___ Entries provided ___
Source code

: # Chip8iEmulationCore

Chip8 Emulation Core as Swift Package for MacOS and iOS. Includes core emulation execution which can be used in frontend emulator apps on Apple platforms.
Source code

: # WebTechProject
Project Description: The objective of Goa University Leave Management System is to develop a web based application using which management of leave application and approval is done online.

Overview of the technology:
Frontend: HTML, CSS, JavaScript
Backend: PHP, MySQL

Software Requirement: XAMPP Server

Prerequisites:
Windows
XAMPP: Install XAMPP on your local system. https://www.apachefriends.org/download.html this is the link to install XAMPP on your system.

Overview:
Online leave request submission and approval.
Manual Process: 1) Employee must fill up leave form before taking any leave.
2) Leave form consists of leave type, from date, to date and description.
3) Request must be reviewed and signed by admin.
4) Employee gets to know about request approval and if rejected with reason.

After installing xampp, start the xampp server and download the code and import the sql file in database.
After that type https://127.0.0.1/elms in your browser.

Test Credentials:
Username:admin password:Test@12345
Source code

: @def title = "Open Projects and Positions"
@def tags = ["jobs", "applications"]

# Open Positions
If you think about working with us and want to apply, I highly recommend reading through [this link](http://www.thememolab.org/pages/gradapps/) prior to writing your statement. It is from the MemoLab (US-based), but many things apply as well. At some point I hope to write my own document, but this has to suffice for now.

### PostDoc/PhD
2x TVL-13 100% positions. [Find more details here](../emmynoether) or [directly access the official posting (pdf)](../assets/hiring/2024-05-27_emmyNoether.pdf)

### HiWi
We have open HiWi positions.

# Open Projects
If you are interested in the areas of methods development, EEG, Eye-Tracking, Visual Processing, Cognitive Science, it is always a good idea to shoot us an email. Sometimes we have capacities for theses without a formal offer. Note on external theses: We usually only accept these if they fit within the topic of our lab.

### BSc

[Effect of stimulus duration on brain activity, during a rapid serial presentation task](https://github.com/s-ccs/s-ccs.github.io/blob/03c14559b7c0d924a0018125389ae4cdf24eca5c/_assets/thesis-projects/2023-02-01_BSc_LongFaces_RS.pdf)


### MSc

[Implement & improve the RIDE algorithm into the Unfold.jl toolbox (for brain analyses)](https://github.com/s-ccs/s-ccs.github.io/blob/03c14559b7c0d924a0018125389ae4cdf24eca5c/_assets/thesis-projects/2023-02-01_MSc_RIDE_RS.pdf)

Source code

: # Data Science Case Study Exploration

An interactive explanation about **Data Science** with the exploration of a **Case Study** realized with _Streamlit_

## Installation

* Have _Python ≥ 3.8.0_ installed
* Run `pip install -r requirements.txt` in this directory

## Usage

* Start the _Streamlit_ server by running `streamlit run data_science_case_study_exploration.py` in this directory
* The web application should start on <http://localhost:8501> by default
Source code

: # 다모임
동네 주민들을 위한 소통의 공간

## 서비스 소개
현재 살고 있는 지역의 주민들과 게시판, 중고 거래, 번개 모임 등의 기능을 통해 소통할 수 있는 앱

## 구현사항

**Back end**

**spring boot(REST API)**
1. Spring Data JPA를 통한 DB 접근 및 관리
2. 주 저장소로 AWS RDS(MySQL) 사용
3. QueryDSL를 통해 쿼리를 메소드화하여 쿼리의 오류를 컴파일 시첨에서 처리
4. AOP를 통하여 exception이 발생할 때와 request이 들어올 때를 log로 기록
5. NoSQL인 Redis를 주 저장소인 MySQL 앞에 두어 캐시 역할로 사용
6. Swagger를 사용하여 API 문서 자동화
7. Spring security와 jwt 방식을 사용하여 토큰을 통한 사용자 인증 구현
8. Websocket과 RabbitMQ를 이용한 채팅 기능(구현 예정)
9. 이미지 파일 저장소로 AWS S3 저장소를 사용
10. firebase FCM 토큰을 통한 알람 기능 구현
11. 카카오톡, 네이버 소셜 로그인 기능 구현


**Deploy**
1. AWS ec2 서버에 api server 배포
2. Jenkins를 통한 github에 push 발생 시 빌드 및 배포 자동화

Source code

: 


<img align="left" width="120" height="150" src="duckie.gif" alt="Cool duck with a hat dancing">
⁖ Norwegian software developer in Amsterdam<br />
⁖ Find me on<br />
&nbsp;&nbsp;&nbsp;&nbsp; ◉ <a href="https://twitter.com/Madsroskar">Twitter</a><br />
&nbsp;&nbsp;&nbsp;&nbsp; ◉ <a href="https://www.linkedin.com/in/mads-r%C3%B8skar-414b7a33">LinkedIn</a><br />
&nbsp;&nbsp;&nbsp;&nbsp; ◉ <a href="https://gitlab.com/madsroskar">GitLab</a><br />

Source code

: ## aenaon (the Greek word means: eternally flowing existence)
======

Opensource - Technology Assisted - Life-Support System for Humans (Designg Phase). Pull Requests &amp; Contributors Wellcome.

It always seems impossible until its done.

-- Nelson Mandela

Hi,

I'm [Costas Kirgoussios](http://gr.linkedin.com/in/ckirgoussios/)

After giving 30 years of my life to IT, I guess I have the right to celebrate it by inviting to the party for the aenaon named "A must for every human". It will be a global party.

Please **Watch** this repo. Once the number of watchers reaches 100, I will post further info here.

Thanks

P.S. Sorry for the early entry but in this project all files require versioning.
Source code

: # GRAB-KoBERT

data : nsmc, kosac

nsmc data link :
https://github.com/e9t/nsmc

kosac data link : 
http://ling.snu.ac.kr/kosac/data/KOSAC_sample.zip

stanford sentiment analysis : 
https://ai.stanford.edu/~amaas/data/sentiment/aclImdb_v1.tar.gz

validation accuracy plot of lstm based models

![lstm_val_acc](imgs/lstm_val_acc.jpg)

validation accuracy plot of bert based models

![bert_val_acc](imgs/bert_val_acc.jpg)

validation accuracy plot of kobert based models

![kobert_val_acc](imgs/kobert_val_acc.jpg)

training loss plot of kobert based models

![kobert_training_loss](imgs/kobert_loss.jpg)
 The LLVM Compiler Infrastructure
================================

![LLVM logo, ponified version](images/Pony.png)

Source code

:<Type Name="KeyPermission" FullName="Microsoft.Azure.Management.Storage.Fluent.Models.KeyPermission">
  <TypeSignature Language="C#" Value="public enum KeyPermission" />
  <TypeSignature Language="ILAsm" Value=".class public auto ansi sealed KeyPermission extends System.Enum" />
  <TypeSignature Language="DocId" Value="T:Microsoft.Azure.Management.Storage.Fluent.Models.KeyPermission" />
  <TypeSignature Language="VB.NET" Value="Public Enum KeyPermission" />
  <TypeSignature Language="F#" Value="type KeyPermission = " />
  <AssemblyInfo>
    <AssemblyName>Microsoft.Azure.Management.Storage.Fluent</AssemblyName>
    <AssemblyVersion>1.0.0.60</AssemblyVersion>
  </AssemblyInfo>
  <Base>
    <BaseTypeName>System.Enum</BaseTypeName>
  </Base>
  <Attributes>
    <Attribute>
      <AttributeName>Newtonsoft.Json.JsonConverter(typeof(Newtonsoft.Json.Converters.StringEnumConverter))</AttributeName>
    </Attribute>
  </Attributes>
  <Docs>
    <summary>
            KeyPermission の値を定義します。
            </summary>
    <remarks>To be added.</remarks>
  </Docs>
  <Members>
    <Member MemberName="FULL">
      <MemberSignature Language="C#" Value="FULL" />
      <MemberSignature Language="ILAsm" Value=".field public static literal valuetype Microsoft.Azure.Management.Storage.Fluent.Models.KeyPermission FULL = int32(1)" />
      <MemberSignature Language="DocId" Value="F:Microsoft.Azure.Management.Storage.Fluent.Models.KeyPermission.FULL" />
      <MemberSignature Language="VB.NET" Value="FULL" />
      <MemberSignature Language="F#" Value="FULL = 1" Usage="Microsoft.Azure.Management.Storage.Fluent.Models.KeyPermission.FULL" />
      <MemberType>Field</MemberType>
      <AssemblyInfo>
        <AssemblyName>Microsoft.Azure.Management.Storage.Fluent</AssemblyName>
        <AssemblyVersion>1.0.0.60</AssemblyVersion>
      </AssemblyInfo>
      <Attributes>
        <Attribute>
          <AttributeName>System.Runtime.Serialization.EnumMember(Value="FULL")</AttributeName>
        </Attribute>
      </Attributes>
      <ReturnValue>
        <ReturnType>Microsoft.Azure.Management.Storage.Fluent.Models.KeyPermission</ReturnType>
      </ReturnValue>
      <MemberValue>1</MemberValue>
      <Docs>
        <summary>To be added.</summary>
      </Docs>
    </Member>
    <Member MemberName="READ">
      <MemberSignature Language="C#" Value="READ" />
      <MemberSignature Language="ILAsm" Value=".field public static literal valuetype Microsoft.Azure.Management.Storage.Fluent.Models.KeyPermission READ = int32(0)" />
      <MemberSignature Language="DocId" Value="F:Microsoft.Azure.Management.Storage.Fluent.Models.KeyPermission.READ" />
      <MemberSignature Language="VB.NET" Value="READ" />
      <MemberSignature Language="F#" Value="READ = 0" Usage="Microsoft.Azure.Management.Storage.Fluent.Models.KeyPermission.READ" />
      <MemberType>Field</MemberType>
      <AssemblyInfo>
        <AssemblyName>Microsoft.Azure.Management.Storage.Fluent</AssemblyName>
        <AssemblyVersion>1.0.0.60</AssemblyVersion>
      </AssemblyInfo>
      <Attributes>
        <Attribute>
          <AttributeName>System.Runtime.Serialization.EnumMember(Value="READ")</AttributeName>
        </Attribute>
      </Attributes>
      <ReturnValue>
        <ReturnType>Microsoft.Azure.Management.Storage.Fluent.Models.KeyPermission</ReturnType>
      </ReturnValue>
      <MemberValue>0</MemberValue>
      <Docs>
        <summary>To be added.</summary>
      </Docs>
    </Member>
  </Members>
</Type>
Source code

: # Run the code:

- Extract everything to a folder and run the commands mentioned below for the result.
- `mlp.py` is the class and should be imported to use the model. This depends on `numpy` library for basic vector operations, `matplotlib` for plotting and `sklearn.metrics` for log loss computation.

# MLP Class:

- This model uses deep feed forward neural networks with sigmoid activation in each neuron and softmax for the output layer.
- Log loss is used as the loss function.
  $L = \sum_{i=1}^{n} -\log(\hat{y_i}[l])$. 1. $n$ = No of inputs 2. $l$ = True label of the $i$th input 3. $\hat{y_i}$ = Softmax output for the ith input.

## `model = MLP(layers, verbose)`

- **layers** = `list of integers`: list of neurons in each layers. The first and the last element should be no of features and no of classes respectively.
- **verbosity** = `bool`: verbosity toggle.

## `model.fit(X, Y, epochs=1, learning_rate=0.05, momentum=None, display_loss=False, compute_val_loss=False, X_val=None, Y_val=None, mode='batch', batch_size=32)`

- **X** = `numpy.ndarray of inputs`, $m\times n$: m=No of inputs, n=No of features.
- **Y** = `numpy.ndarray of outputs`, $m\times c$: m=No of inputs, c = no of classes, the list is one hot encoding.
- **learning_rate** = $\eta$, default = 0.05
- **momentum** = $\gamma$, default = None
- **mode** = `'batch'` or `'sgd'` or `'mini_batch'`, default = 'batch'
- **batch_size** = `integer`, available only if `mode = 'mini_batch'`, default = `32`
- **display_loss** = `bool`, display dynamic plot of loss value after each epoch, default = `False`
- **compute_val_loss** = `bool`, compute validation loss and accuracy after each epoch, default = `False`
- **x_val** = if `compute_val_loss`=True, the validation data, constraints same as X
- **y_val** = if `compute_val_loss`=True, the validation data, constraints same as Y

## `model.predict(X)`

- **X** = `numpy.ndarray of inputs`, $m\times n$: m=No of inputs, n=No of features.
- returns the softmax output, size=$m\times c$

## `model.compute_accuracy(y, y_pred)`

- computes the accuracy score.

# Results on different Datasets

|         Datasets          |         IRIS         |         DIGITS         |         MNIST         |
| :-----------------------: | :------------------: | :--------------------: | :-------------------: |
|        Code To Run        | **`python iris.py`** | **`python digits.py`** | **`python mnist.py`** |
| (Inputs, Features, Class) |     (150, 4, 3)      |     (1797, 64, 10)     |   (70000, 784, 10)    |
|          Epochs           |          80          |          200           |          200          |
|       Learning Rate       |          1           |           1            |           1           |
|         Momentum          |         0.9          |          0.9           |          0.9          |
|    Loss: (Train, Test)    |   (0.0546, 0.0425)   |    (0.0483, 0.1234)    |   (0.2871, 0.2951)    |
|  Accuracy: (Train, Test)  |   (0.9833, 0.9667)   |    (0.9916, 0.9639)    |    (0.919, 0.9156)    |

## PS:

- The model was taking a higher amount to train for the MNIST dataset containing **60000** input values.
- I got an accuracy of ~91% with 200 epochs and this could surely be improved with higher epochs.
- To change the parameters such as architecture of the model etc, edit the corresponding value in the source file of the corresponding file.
___
Report, from the entries above, each line where "MemberValue" is found.

> [Solution]
      <MemberValue>1</MemberValue>
      <MemberValue>0</MemberValue>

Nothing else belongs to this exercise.